Republicans have raised eyebrows ahead of next week’s national convention in Milwaukee by overhauling their platform for the first time in eight years — tempering the party’s historic anti-abortion stance.

The GOP raised ire among some pro-life advocates, including former Vice President Mike Pence, by removing its longstanding call for a constitutional amendment specifying that life begins at conception and explicitly delegating regulation of abortion to the states.

Marsha Blackburn affirmed that Republicans remain a “pro-life” party despite uproar over the platform’s position on abortion. Andrew Nelles / The Tennessean / USA TODAY NETWORK

Sen. Marsha Blackburn (R-Tenn.), who helmed the platform committee, insisted in an interview with The Post this week that the GOP is still very much “pro-life” and claimed that critics of the 16-page platform “wanted the old-style, 100-page document and a more granular and historic type approach.”

“Of course, Republicans are a pro-life party,” she said. “We are always going to be a pro-life party, and the document affirms that we are a pro-life party.”

In the 2016 platform, which was carried over into 2020, Republicans expressed support for a so-called “human life amendment,” commended efforts to restrict abortion nationally, and affirmed “the unborn child has a fundamental right to life which cannot be infringed.”

The new platform declared that the GOP will “protect and defend a vote of the people, from within the states, on the issue of life,” and underscored the party’s opposition to late-term abortion as well as support for advancing access to birth control and in vitro fertilization.

Republicans have included anti-abortion language in their platform since 1976, the first election after the Supreme Court decided Roe v. Wade.

Roe was overturned by the Dobbs decision [in June 2022], which sends it back to the states and the people and as the platform says, the states are there to do restrictions and regulations on those practices,” Blackburn said.

Blackburn maintains the GOP is still a “pro-life” party. AP

Former President Donald Trump, 78, publicly came out against a federal abortion ban back in April and has also called for the states to take the lead, to the disappointment of his former vice president, who called the platform “a profound disappointment” and warned it was “not the time to surrender any ground in the fight for the right to life.”

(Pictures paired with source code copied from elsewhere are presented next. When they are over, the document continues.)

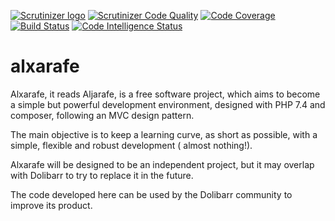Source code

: [![Scrutinizer logo](https://scrutinizer-ci.com/images/logo.png)](https://scrutinizer-ci.com/g/rsanjoseo/alxarafe/?branch=master)
[![Scrutinizer Code Quality](https://scrutinizer-ci.com/g/rsanjoseo/alxarafe/badges/quality-score.png?b=main)](https://scrutinizer-ci.com/g/rsanjoseo/alxarafe/?branch=main)
[![Code Coverage](https://scrutinizer-ci.com/g/rsanjoseo/alxarafe/badges/coverage.png?b=main)](https://scrutinizer-ci.com/g/rsanjoseo/alxarafe/?branch=main)
[![Build Status](https://scrutinizer-ci.com/g/alxarafe/alxarafe/badges/build.png?b=master)](https://scrutinizer-ci.com/g/rsanjoseo/alxarafe/build-status/master)
[![Code Intelligence Status](https://scrutinizer-ci.com/g/alxarafe/alxarafe/badges/code-intelligence.svg?b=master)](https://scrutinizer-ci.com/code-intelligence)

# alxarafe

Alxarafe, it reads Aljarafe, is a free software project, which aims to become a simple but powerful development
environment, designed with PHP 7.4 and composer, following an MVC design pattern.

The main objective is to keep a learning curve, as short as possible, with a simple, flexible and robust development (
almost nothing!).

Alxarafe will be designed to be an independent project, but it may overlap with Dolibarr to try to replace it in the
future.

The code developed here can be used by the Dolibarr community to improve its product.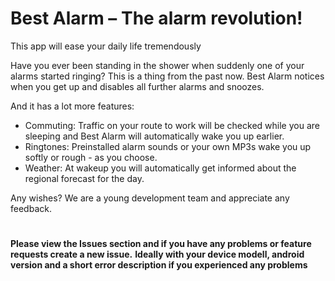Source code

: # Best Alarm – The alarm revolution!

This app will ease your daily life tremendously
 
Have you ever been standing in the shower when suddenly one of your alarms started ringing?
This is a thing from the past now.
Best Alarm notices when you get up and disables all further alarms and snoozes.

And it has a lot more features:
- Commuting: Traffic on your route to work will be checked while you are sleeping and Best    Alarm will automatically wake you up earlier.
- Ringtones: Preinstalled alarm sounds or your own MP3s wake you up softly or rough - as you choose.
- Weather: At wakeup you will automatically get informed about the regional forecast for the day.

Any wishes?
We are a young development team and appreciate any feedback.

# 
**Please view the Issues section and if you have any problems or feature requests create a new issue.**
**Ideally with your device modell, android version and a short error description if you experienced any problems**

The presumptive nominee’s fingerprints are all over the 2024 platform, which featured 20 bullet-pointed promises to the public that are listed in all caps — mirroring some of Trump’s posts on Truth Social.

For example, one pledge vowed to “PREVENT WORLD WAR THREE” and construct “A GREAT IRON DOME MISSILE DEFENSE SHIELD OVER OUR ENTIRE COUNTRY.”

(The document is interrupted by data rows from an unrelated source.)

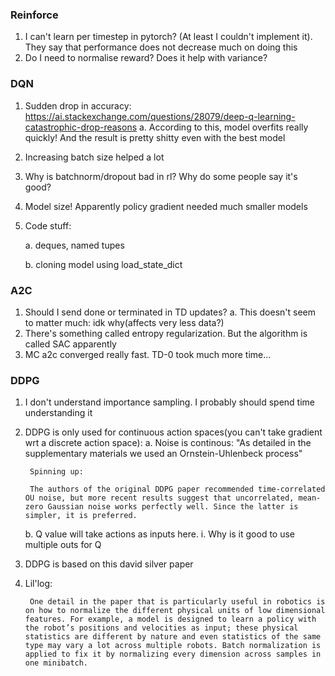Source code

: ### Reinforce
1. I can't learn per timestep in pytorch? (At least I couldn't implement it). They say that performance does not decrease much on doing this
2. Do I need to normalise reward? Does it help with variance? 

### DQN
1. Sudden drop in accuracy: https://ai.stackexchange.com/questions/28079/deep-q-learning-catastrophic-drop-reasons
    a. According to this, model overfits really quickly! And the result is pretty shitty even with the best model
2. Increasing batch size helped a lot
3. Why is batchnorm/dropout bad in rl? Why do some people say it's good? 
4. Model size! Apparently policy gradient needed much smaller models 
5. Code stuff: 

    a. deques, named tupes

    b. cloning model using load_state_dict

### A2C
1. Should I send done or terminated in TD updates?
    a. This doesn't seem to matter much: idk why(affects very less data?)
2. There's something called entropy regularization. But the algorithm is called SAC apparently
3. MC a2c converged really fast. TD-0 took much more time...

### DDPG
1. I don't understand importance sampling. I probably should spend time understanding it
2. DDPG is only used for continuous action spaces(you can't take gradient wrt a discrete action space): 
    a. Noise is continous: 
        "As detailed in the supplementary materials we used an Ornstein-Uhlenbeck process"

        Spinning up:
        
        The authors of the original DDPG paper recommended time-correlated OU noise, but more recent results suggest that uncorrelated, mean-zero Gaussian noise works perfectly well. Since the latter is simpler, it is preferred. 

    b. Q value will take actions as inputs here.
        i. Why is it good to use multiple outs for Q
3. DDPG is based on this david silver paper 
4. Lil'log: 

        One detail in the paper that is particularly useful in robotics is on how to normalize the different physical units of low dimensional features. For example, a model is designed to learn a policy with the robot’s positions and velocities as input; these physical statistics are different by nature and even statistics of the same type may vary a lot across multiple robots. Batch normalization is applied to fix it by normalizing every dimension across samples in one minibatch.
<!-- ### PPO
1.  -->
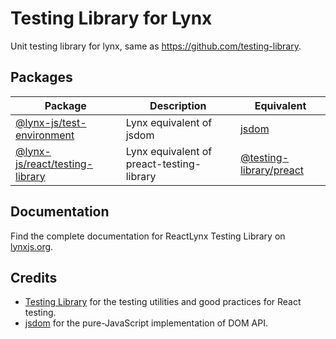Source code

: # Testing Library for Lynx

Unit testing library for lynx, same as https://github.com/testing-library.

## Packages

| Package                                                    | Description                               | Equivalent                                                                           |
| ---------------------------------------------------------- | ----------------------------------------- | ------------------------------------------------------------------------------------ |
| [@lynx-js/test-environment](./lynx-environment/)           | Lynx equivalent of jsdom                  | [jsdom](https://github.com/jsdom/jsdom)                                              |
| [@lynx-js/react/testing-library](../react/testing-library) | Lynx equivalent of preact-testing-library | [@testing-library/preact](https://github.com/testing-library/preact-testing-library) |

## Documentation

Find the complete documentation for ReactLynx Testing Library on [lynxjs.org](https://lynxjs.org/react/react-lynx-testing-library.html).

## Credits

- [Testing Library](https://testing-library.com/) for the testing utilities and good practices for React testing.
- [jsdom](https://github.com/jsdom/jsdom) for the pure-JavaScript implementation of DOM API.
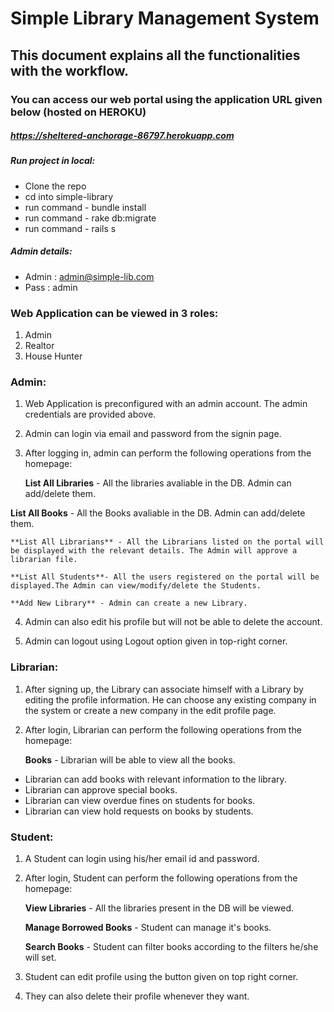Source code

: # Simple Library Management System

## This document explains all the functionalities with the workflow. 

### You can access our web portal using the application URL given below (hosted on HEROKU)

##### https://sheltered-anchorage-86797.herokuapp.com

##### Run project in local:
  - Clone the repo
  - cd into simple-library
  - run command - bundle install
  - run command - rake db:migrate
  - run command - rails s
  
##### Admin details:
  - Admin : admin@simple-lib.com
  - Pass  : admin

### Web Application can be viewed in 3 roles:
1. Admin
2. Realtor
3. House Hunter


### Admin:

1.	Web Application is preconfigured with an admin account. The admin credentials are provided above.
2.	Admin can login via email and password from the signin page.
3.	After logging in, admin can perform the following operations from the homepage:
	
	**List All Libraries** - All the libraries avaliable in the DB. Admin can add/delete them.
  
  **List All Books** - All the Books avaliable in the DB. Admin can add/delete them.
	
	**List All Librarians** - All the Librarians listed on the portal will be displayed with the relevant details. The Admin will approve a librarian file.
	
	**List All Students**- All the users registered on the portal will be displayed.The Admin can view/modify/delete the Students.
	
	**Add New Library** - Admin can create a new Library.
	
4.	Admin can also edit his profile but will not be able to delete the account.

5.	Admin can logout using Logout option given in top-right corner.



### Librarian:

1.	After signing up, the Library can associate himself with a Library by editing the profile information. He can choose any existing company in the system or create a new company in the edit profile page.
2.	After login, Librarian can perform the following operations from the homepage:

	**Books** - Librarian will be able to view all the books.
  - Librarian can add books with relevant information to the library.
  - Librarian can approve special books.
  - Librarian can view overdue fines on students for books.
  - Librarian can view hold requests on books by students. 



### Student:

1. 	A Student can login using his/her email id and password.
2.	After login, Student can perform the following operations from the homepage:
	
	**View Libraries** - All the libraries present in the DB will be viewed.
	
	**Manage Borrowed Books** - Student can manage it's books.
	
	**Search Books** - Student can filter books according to the filters he/she will set.

3.	Student can edit profile using the button given on top right corner.
4.	They can also delete their profile whenever they want.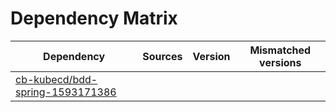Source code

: # Dependency Matrix

Dependency | Sources | Version | Mismatched versions
---------- | ------- | ------- | -------------------
[cb-kubecd/bdd-spring-1593171386](https://github.com/cb-kubecd/bdd-spring-1593171386.git) |  | []() |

“He was very involved,” Blackburn told The Post of Trump. “He read it, he edited, he worked on it, reviewed it, and then approved it.”

“This is a great to-do list for Republicans that are running for office at the local, state and federal level.”

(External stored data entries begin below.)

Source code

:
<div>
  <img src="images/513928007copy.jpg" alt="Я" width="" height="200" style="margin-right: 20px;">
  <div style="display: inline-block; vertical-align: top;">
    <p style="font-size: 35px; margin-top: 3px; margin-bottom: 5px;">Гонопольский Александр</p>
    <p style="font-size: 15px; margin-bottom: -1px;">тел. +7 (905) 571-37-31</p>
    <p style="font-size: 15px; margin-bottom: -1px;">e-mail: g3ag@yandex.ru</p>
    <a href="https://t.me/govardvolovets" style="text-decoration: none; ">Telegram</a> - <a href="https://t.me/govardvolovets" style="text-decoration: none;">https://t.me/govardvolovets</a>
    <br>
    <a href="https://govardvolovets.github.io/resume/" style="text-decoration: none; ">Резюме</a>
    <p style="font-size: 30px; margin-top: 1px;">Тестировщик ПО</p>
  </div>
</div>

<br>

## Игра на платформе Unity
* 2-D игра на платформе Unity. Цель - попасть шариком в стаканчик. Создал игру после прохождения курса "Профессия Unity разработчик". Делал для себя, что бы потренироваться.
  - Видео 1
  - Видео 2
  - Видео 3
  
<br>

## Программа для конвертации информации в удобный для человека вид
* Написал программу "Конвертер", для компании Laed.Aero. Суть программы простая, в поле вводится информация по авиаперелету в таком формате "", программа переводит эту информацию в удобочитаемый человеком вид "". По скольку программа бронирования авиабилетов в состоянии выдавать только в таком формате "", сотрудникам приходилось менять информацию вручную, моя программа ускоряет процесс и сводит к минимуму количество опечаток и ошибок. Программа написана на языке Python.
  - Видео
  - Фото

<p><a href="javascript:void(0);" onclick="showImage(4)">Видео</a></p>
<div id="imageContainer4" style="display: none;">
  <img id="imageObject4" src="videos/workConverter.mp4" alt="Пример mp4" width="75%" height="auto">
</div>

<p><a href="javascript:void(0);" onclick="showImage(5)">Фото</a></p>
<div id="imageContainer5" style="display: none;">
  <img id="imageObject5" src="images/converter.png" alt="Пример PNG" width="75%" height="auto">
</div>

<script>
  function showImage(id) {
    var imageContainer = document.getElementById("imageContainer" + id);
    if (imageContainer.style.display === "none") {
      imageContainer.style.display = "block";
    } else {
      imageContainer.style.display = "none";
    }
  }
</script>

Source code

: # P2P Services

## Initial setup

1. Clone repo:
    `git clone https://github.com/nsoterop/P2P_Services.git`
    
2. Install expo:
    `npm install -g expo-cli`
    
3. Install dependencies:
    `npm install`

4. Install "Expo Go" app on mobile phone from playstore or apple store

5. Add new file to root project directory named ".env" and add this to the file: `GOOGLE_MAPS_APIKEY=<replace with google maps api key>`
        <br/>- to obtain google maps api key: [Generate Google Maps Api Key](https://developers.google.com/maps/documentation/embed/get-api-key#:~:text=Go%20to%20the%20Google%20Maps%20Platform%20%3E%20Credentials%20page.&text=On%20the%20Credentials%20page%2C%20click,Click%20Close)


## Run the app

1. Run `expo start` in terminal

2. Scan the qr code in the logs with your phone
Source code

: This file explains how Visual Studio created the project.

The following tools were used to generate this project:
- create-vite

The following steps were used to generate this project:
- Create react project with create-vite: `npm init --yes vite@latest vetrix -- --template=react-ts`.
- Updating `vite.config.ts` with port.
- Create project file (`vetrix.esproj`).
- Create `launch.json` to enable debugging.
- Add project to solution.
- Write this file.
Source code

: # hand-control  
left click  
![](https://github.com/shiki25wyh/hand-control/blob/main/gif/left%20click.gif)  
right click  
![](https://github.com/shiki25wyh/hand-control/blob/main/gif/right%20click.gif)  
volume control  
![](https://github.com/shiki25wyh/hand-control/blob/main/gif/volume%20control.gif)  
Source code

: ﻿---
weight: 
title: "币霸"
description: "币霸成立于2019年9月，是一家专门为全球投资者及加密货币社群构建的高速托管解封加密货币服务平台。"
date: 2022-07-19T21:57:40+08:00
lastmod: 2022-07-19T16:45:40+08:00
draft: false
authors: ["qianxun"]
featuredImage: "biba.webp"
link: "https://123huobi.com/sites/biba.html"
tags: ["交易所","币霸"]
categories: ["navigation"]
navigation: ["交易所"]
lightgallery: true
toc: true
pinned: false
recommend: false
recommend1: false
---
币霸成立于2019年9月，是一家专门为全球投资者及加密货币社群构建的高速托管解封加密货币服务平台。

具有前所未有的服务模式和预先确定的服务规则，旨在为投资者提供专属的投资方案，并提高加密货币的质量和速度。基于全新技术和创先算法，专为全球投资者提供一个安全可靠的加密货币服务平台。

Mike Pence called the change a “profound disappointment.” Getty Images

It’s also a relatively short to-do list compared to the Democrats’ 92-page 2020 platform and the GOP’s 66-page 2016 manifesto.

“What we heard repeatedly is that people wanted a document that was simple, that was concise, that would tell people what we believe and then also lay out what we’re going to do about the problems that the country is facing,” Blackburn explained.

“People wanted something that was readable, something they could print off and take as they go door to door.”

Donald Trump personally played a large role in crafting the platform, according to Marsha Blackburn. Getty Images

Some issues that are not discussed in the platform include same-sex marriage, a balanced budget, and Russia’s invasion of Ukraine.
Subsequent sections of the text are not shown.